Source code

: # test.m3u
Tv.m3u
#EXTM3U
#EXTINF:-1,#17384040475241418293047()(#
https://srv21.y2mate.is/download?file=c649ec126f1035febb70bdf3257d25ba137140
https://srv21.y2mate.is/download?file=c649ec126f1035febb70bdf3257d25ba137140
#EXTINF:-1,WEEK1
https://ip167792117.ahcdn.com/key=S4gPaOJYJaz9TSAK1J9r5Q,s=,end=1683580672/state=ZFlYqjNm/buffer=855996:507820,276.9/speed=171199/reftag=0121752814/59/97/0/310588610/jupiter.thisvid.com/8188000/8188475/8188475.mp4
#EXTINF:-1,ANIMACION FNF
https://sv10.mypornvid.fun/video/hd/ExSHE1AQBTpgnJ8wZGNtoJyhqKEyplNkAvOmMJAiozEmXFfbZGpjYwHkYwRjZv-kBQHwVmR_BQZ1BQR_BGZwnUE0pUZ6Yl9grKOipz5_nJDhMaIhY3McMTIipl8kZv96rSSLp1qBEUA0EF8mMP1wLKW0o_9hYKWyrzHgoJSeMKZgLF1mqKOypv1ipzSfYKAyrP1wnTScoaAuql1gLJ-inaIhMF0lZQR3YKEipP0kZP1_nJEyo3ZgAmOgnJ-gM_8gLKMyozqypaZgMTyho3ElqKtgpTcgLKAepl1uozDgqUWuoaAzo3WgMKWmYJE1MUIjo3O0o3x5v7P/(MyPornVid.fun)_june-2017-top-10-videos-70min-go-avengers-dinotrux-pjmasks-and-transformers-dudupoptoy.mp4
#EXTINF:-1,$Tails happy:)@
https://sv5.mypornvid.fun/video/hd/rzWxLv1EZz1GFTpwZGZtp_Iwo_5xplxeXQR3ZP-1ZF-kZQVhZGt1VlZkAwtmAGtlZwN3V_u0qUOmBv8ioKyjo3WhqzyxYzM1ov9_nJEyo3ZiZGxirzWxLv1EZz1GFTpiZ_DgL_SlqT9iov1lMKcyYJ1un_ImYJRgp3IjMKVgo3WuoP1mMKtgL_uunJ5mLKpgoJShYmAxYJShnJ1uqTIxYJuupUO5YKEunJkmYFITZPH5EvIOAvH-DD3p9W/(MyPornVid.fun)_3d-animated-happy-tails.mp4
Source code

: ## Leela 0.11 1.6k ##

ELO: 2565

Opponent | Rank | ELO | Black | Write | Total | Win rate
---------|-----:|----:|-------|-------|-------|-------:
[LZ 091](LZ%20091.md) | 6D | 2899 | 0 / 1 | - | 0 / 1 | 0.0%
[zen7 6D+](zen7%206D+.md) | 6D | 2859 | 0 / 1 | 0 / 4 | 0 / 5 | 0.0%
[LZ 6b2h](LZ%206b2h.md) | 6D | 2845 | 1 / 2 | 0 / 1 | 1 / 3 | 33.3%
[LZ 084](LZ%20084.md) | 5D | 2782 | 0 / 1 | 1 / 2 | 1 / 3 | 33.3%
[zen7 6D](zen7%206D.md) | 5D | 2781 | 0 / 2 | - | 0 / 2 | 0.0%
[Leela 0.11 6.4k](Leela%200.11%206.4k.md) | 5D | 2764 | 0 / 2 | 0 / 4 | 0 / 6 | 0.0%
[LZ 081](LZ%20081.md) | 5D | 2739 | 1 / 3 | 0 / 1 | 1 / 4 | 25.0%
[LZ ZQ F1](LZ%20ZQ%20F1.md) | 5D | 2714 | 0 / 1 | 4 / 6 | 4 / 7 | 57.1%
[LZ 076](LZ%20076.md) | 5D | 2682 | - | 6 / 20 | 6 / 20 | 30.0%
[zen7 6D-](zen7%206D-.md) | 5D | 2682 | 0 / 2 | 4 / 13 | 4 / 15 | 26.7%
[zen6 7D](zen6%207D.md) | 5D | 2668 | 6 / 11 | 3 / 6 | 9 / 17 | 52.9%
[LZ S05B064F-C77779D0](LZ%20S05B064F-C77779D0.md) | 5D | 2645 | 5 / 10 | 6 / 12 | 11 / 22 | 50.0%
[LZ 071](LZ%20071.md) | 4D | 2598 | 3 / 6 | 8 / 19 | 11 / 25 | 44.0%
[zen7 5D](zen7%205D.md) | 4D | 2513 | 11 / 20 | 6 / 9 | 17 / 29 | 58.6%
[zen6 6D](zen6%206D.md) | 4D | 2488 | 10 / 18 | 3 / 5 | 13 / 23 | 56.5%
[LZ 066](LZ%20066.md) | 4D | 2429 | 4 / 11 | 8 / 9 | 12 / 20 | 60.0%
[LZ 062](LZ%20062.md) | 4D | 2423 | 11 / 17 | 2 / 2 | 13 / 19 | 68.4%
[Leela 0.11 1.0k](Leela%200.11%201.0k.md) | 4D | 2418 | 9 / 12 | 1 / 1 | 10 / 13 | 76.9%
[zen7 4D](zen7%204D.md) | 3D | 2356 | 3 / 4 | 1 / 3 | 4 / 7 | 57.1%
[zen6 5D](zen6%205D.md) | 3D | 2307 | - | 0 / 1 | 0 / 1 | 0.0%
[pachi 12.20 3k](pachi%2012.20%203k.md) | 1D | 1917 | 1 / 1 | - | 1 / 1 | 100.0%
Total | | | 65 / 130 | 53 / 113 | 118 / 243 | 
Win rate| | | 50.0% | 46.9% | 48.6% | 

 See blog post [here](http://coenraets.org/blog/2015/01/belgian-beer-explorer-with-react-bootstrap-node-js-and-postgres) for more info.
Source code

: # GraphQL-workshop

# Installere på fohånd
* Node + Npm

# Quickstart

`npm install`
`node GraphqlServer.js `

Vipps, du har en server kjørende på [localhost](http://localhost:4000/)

+===+

Exercise brief:
Write the listing out again, word for word.

Completed exercise:
Source code

: # test.m3u
Tv.m3u
#EXTM3U
#EXTINF:-1,#17384040475241418293047()(#
https://srv21.y2mate.is/download?file=c649ec126f1035febb70bdf3257d25ba137140
https://srv21.y2mate.is/download?file=c649ec126f1035febb70bdf3257d25ba137140
#EXTINF:-1,WEEK1
https://ip167792117.ahcdn.com/key=S4gPaOJYJaz9TSAK1J9r5Q,s=,end=1683580672/state=ZFlYqjNm/buffer=855996:507820,276.9/speed=171199/reftag=0121752814/59/97/0/310588610/jupiter.thisvid.com/8188000/8188475/8188475.mp4
#EXTINF:-1,ANIMACION FNF
https://sv10.mypornvid.fun/video/hd/ExSHE1AQBTpgnJ8wZGNtoJyhqKEyplNkAvOmMJAiozEmXFfbZGpjYwHkYwRjZv-kBQHwVmR_BQZ1BQR_BGZwnUE0pUZ6Yl9grKOipz5_nJDhMaIhY3McMTIipl8kZv96rSSLp1qBEUA0EF8mMP1wLKW0o_9hYKWyrzHgoJSeMKZgLF1mqKOypv1ipzSfYKAyrP1wnTScoaAuql1gLJ-inaIhMF0lZQR3YKEipP0kZP1_nJEyo3ZgAmOgnJ-gM_8gLKMyozqypaZgMTyho3ElqKtgpTcgLKAepl1uozDgqUWuoaAzo3WgMKWmYJE1MUIjo3O0o3x5v7P/(MyPornVid.fun)_june-2017-top-10-videos-70min-go-avengers-dinotrux-pjmasks-and-transformers-dudupoptoy.mp4
#EXTINF:-1,$Tails happy:)@
https://sv5.mypornvid.fun/video/hd/rzWxLv1EZz1GFTpwZGZtp_Iwo_5xplxeXQR3ZP-1ZF-kZQVhZGt1VlZkAwtmAGtlZwN3V_u0qUOmBv8ioKyjo3WhqzyxYzM1ov9_nJEyo3ZiZGxirzWxLv1EZz1GFTpiZ_DgL_SlqT9iov1lMKcyYJ1un_ImYJRgp3IjMKVgo3WuoP1mMKtgL_uunJ5mLKpgoJShYmAxYJShnJ1uqTIxYJuupUO5YKEunJkmYFITZPH5EvIOAvH-DD3p9W/(MyPornVid.fun)_3d-animated-happy-tails.mp4
Source code

: ## Leela 0.11 1.6k ##

ELO: 2565

Opponent | Rank | ELO | Black | Write | Total | Win rate
---------|-----:|----:|-------|-------|-------|-------:
[LZ 091](LZ%20091.md) | 6D | 2899 | 0 / 1 | - | 0 / 1 | 0.0%
[zen7 6D+](zen7%206D+.md) | 6D | 2859 | 0 / 1 | 0 / 4 | 0 / 5 | 0.0%
[LZ 6b2h](LZ%206b2h.md) | 6D | 2845 | 1 / 2 | 0 / 1 | 1 / 3 | 33.3%
[LZ 084](LZ%20084.md) | 5D | 2782 | 0 / 1 | 1 / 2 | 1 / 3 | 33.3%
[zen7 6D](zen7%206D.md) | 5D | 2781 | 0 / 2 | - | 0 / 2 | 0.0%
[Leela 0.11 6.4k](Leela%200.11%206.4k.md) | 5D | 2764 | 0 / 2 | 0 / 4 | 0 / 6 | 0.0%
[LZ 081](LZ%20081.md) | 5D | 2739 | 1 / 3 | 0 / 1 | 1 / 4 | 25.0%
[LZ ZQ F1](LZ%20ZQ%20F1.md) | 5D | 2714 | 0 / 1 | 4 / 6 | 4 / 7 | 57.1%
[LZ 076](LZ%20076.md) | 5D | 2682 | - | 6 / 20 | 6 / 20 | 30.0%
[zen7 6D-](zen7%206D-.md) | 5D | 2682 | 0 / 2 | 4 / 13 | 4 / 15 | 26.7%
[zen6 7D](zen6%207D.md) | 5D | 2668 | 6 / 11 | 3 / 6 | 9 / 17 | 52.9%
[LZ S05B064F-C77779D0](LZ%20S05B064F-C77779D0.md) | 5D | 2645 | 5 / 10 | 6 / 12 | 11 / 22 | 50.0%
[LZ 071](LZ%20071.md) | 4D | 2598 | 3 / 6 | 8 / 19 | 11 / 25 | 44.0%
[zen7 5D](zen7%205D.md) | 4D | 2513 | 11 / 20 | 6 / 9 | 17 / 29 | 58.6%
[zen6 6D](zen6%206D.md) | 4D | 2488 | 10 / 18 | 3 / 5 | 13 / 23 | 56.5%
[LZ 066](LZ%20066.md) | 4D | 2429 | 4 / 11 | 8 / 9 | 12 / 20 | 60.0%
[LZ 062](LZ%20062.md) | 4D | 2423 | 11 / 17 | 2 / 2 | 13 / 19 | 68.4%
[Leela 0.11 1.0k](Leela%200.11%201.0k.md) | 4D | 2418 | 9 / 12 | 1 / 1 | 10 / 13 | 76.9%
[zen7 4D](zen7%204D.md) | 3D | 2356 | 3 / 4 | 1 / 3 | 4 / 7 | 57.1%
[zen6 5D](zen6%205D.md) | 3D | 2307 | - | 0 / 1 | 0 / 1 | 0.0%
[pachi 12.20 3k](pachi%2012.20%203k.md) | 1D | 1917 | 1 / 1 | - | 1 / 1 | 100.0%
Total | | | 65 / 130 | 53 / 113 | 118 / 243 | 
Win rate| | | 50.0% | 46.9% | 48.6% | 

 See blog post [here](http://coenraets.org/blog/2015/01/belgian-beer-explorer-with-react-bootstrap-node-js-and-postgres) for more info.
Source code

: # GraphQL-workshop

# Installere på fohånd
* Node + Npm

# Quickstart

`npm install`
`node GraphqlServer.js `

Vipps, du har en server kjørende på [localhost](http://localhost:4000/)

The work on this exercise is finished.